• YOUR TASK
Using the entries that follow, write out the line containing "tuning was accomplished", the line containing "of fractional electron", and every line between them, exactly and nothing else.

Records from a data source
##############################

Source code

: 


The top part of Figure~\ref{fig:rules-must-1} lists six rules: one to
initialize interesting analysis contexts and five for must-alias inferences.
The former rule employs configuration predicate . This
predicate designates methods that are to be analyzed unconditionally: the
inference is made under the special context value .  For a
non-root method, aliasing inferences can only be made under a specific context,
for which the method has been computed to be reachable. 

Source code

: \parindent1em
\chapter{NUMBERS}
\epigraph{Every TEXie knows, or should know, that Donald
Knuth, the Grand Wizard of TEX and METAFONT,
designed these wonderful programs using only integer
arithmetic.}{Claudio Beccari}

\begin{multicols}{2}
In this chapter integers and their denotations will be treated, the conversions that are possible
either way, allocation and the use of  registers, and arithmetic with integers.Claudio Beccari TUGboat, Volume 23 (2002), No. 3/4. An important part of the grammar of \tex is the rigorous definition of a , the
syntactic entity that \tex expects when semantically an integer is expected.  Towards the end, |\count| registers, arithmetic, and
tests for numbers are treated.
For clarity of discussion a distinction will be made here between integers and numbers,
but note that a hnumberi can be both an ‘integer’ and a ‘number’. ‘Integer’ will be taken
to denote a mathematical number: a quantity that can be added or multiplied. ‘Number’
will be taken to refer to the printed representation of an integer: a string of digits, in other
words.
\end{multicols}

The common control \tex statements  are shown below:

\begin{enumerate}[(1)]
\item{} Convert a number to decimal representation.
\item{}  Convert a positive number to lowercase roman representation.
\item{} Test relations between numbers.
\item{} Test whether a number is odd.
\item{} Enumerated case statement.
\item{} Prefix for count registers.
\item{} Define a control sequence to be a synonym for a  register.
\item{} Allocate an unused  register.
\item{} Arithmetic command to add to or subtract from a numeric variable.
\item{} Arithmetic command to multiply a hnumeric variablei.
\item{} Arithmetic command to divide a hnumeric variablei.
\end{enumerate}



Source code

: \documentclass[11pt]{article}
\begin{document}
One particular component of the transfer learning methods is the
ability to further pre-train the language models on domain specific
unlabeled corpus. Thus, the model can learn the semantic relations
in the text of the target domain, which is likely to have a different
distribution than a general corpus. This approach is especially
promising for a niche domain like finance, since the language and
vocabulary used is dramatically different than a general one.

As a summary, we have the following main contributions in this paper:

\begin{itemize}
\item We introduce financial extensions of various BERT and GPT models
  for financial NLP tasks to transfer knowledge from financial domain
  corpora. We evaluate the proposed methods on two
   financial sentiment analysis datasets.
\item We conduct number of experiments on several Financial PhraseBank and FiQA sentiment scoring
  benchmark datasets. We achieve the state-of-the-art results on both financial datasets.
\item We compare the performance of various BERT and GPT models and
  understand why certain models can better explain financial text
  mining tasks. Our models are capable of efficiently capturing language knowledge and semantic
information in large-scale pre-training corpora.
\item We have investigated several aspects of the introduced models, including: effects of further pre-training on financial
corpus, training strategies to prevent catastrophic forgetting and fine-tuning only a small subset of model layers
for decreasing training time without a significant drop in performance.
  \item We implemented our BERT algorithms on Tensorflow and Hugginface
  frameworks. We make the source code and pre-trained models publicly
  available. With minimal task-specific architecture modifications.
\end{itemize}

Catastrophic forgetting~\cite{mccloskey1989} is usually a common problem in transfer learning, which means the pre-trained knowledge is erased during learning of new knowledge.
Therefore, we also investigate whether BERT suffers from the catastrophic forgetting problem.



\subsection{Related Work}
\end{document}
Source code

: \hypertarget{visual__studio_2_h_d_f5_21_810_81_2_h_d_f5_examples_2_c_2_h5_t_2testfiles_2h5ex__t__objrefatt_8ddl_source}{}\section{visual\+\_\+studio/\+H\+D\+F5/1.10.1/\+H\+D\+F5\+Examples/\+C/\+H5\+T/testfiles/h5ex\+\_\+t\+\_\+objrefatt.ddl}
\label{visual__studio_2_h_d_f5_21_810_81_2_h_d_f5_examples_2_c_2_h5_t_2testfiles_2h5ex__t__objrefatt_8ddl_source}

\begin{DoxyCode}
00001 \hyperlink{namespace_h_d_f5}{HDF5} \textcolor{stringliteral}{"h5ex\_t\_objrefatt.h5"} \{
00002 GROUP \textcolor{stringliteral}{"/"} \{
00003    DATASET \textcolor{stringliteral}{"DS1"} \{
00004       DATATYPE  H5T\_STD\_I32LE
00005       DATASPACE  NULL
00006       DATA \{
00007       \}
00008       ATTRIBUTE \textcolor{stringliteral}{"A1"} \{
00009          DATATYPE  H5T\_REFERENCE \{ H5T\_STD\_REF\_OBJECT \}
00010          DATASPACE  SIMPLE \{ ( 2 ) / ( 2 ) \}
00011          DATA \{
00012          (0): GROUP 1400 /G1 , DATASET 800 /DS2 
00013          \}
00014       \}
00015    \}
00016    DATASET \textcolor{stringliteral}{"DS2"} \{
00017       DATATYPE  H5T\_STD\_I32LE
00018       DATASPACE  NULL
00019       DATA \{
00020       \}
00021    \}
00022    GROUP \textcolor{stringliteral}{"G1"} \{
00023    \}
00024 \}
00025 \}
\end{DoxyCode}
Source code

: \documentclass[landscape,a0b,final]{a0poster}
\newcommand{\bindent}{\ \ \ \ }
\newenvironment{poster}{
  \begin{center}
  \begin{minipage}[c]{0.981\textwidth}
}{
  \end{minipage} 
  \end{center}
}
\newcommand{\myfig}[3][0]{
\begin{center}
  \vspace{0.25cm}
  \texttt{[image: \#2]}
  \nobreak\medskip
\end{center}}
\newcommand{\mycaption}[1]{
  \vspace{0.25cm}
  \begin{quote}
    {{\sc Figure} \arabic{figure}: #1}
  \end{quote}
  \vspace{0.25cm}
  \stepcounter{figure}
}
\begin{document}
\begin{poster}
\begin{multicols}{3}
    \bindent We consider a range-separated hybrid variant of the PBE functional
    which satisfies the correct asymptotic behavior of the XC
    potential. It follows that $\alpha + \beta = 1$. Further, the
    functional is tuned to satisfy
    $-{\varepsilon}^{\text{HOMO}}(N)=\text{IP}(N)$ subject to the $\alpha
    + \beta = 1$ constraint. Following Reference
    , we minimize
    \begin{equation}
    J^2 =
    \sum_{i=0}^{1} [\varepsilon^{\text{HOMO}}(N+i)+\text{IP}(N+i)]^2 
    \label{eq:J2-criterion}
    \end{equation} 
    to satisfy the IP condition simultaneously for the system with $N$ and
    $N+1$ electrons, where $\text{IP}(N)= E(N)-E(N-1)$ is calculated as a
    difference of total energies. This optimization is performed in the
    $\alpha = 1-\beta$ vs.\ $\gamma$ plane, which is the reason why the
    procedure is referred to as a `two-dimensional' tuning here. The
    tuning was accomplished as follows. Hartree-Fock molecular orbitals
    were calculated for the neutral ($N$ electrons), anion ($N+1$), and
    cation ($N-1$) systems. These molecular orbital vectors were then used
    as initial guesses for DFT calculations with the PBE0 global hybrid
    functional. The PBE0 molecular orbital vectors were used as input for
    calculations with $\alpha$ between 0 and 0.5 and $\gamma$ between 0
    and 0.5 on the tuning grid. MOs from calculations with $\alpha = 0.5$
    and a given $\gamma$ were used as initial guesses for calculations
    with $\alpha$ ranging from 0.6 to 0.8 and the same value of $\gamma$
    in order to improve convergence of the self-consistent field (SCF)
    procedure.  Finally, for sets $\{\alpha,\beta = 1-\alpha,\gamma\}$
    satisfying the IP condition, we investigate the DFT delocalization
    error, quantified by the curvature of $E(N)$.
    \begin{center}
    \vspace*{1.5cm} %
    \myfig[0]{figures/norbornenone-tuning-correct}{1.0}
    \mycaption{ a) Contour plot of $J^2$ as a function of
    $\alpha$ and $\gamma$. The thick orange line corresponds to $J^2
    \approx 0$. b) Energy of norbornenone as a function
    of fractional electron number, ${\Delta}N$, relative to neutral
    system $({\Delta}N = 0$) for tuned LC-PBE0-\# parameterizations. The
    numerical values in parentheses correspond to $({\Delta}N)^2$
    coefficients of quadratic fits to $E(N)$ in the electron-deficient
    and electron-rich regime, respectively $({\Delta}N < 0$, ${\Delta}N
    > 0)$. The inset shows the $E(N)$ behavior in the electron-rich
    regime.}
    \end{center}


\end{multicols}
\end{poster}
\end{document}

##############################

• RESPONSE AREA
    tuning was accomplished as follows. Hartree-Fock molecular orbitals
    were calculated for the neutral ($N$ electrons), anion ($N+1$), and
    cation ($N-1$) systems. These molecular orbital vectors were then used
    as initial guesses for DFT calculations with the PBE0 global hybrid
    functional. The PBE0 molecular orbital vectors were used as input for
    calculations with $\alpha$ between 0 and 0.5 and $\gamma$ between 0
    and 0.5 on the tuning grid. MOs from calculations with $\alpha = 0.5$
    and a given $\gamma$ were used as initial guesses for calculations
    with $\alpha$ ranging from 0.6 to 0.8 and the same value of $\gamma$
    in order to improve convergence of the self-consistent field (SCF)
    procedure.  Finally, for sets $\{\alpha,\beta = 1-\alpha,\gamma\}$
    satisfying the IP condition, we investigate the DFT delocalization
    error, quantified by the curvature of $E(N)$.
    \begin{center}
    \vspace*{1.5cm} %
    \myfig[0]{figures/norbornenone-tuning-correct}{1.0}
    \mycaption{ a) Contour plot of $J^2$ as a function of
    $\alpha$ and $\gamma$. The thick orange line corresponds to $J^2
    \approx 0$. b) Energy of norbornenone as a function
    of fractional electron number, ${\Delta}N$, relative to neutral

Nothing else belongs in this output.